WORK ORDER:
Needed from the data below: all lines that contain the word "chests".

EXCERPTED DATA:
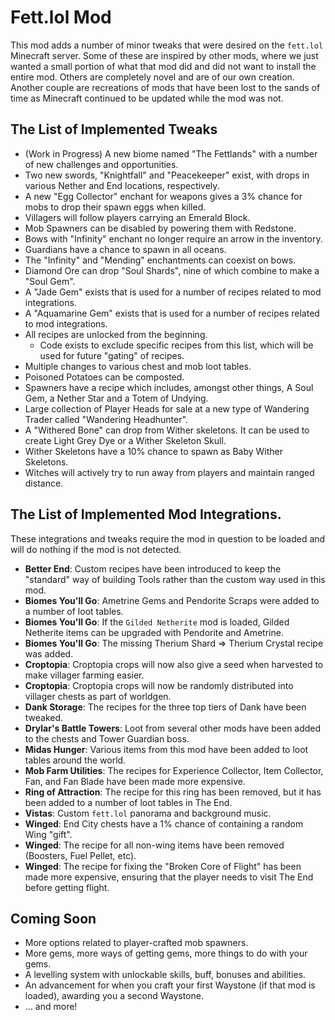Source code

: # Fett.lol Mod

This mod adds a number of minor tweaks that were desired on the `fett.lol` Minecraft server. Some of these are inspired by other mods, where we just wanted a small portion of what that mod did and did not want to install the entire mod. Others are completely novel and are of our own creation. Another couple are recreations of mods that have been lost to the sands of time as Minecraft continued to be updated while the mod was not.

## The List of Implemented Tweaks

- (Work in Progress) A new biome named "The Fettlands" with a number of new challenges and opportunities.
- Two new swords, "Knightfall" and "Peacekeeper" exist, with drops in various Nether and End locations, respectively.
- A new "Egg Collector" enchant for weapons gives a 3% chance for mobs to drop their spawn eggs when killed.
- Villagers will follow players carrying an Emerald Block.
- Mob Spawners can be disabled by powering them with Redstone.
- Bows with "Infinity" enchant no longer require an arrow in the inventory.
- Guardians have a chance to spawn in all oceans.
- The "Infinity" and "Mending" enchantments can coexist on bows.
- Diamond Ore can drop "Soul Shards", nine of which combine to make a "Soul Gem".
- A "Jade Gem" exists that is used for a number of recipes related to mod integrations.
- A "Aquamarine Gem" exists that is used for a number of recipes related to mod integrations.
- All recipes are unlocked from the beginning.
  - Code exists to exclude specific recipes from this list, which will be used for future "gating" of recipes.
- Multiple changes to various chest and mob loot tables.
- Poisoned Potatoes can be composted.
- Spawners have a recipe which includes, amongst other things, A Soul Gem, a Nether Star and a Totem of Undying.
- Large collection of Player Heads for sale at a new type of Wandering Trader called "Wandering Headhunter".
- A "Withered Bone" can drop from Wither skeletons. It can be used to create Light Grey Dye or a Wither Skeleton Skull.
- Wither Skeletons have a 10% chance to spawn as Baby Wither Skeletons.
- Witches will actively try to run away from players and maintain ranged distance.

## The List of Implemented Mod Integrations.

These integrations and tweaks require the mod in question to be loaded and will do nothing if the mod is not detected.

- **Better End**: Custom recipes have been introduced to keep the "standard" way of building Tools rather than the custom way used in this mod.
- **Biomes You'll Go**: Ametrine Gems and Pendorite Scraps were added to a number of loot tables.
- **Biomes You'll Go**: If the `Gilded Netherite` mod is loaded, Gilded Netherite items can be upgraded with Pendorite and Ametrine.
- **Biomes You'll Go**: The missing Therium Shard => Therium Crystal recipe was added.
- **Croptopia**: Croptopia crops will now also give a seed when harvested to make villager farming easier.
- **Croptopia**: Croptopia crops will now be randomly distributed into villager chests as part of worldgen.
- **Dank Storage**: The recipes for the three top tiers of Dank have been tweaked.
- **Drylar's Battle Towers**: Loot from several other mods have been added to the chests and Tower Guardian boss.
- **Midas Hunger**: Various items from this mod have been added to loot tables around the world.
- **Mob Farm Utilities**: The recipes for Experience Collector, Item Collector, Fan, and Fan Blade have been made more expensive.
- **Ring of Attraction**: The recipe for this ring has been removed, but it has been added to a number of loot tables in The End.
- **Vistas**: Custom `fett.lol` panorama and background music.
- **Winged**: End City chests have a 1% chance of containing a random Wing "gift".
- **Winged**: The recipe for all non-wing items have been removed (Boosters, Fuel Pellet, etc).
- **Winged**: The recipe for fixing the "Broken Core of Flight" has been made more expensive, ensuring that the player needs to visit The End before getting flight.

## Coming Soon

- More options related to player-crafted mob spawners.
- More gems, more ways of getting gems, more things to do with your gems.
- A levelling system with unlockable skills, buff, bonuses and abilities.
- An advancement for when you craft your first Waystone (if that mod is loaded), awarding you a second Waystone.
- ... and more!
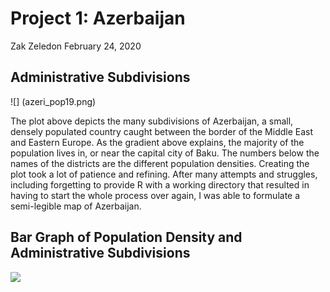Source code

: # Project 1: Azerbaijan 

Zak Zeledon
February 24, 2020

## Administrative Subdivisions

![] (azeri_pop19.png)

The plot above depicts the many subdivisions of Azerbaijan, a small, densely populated country caught between the border of the Middle East and Eastern Europe. As the gradient above explains, the majority of the population lives in, or near the capital city of Baku. The numbers below the names of the districts are the different population densities. Creating the plot took a lot of patience and refining. After many attempts and struggles, including forgetting to provide R with a working directory that resulted in having to start the whole process over again, I was able to formulate a semi-legible map of Azerbaijan. 

## Bar Graph of Population Density and Administrative Subdivisions

![](https://szzeledon.github.io/Data100-Workshop/Azerbaijan_2019.png)
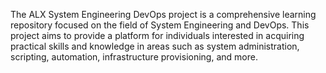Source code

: The ALX System Engineering DevOps project is a comprehensive learning repository focused on the field of System Engineering and DevOps. This project aims to provide a platform for individuals interested in acquiring practical skills and knowledge in areas such as system administration, scripting, automation, infrastructure provisioning, and more.
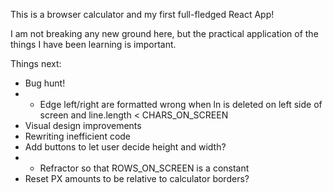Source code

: This is a browser calculator and my first full-fledged React App!

I am not breaking any new ground here, but the practical application of the things I have been learning is important.

Things next:
- Bug hunt!
- - Edge left/right are formatted wrong when ln is deleted on left side of screen and line.length < CHARS_ON_SCREEN
- Visual design improvements
- Rewriting inefficient code
- Add buttons to let user decide height and width?
- - Refractor so that ROWS_ON_SCREEN is a constant
- Reset PX amounts to be relative to calculator borders?
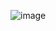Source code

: 

![image](https://github.com/chetan8484/PRODIGY_DS_05/assets/114823892/031f9af2-591d-4649-94dd-9e8b95a71dca)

WRITTEN SOLUTION:
- **Croptopia**: Croptopia crops will now be randomly distributed into villager chests as part of worldgen.
- **Drylar's Battle Towers**: Loot from several other mods have been added to the chests and Tower Guardian boss.
- **Winged**: End City chests have a 1% chance of containing a random Wing "gift".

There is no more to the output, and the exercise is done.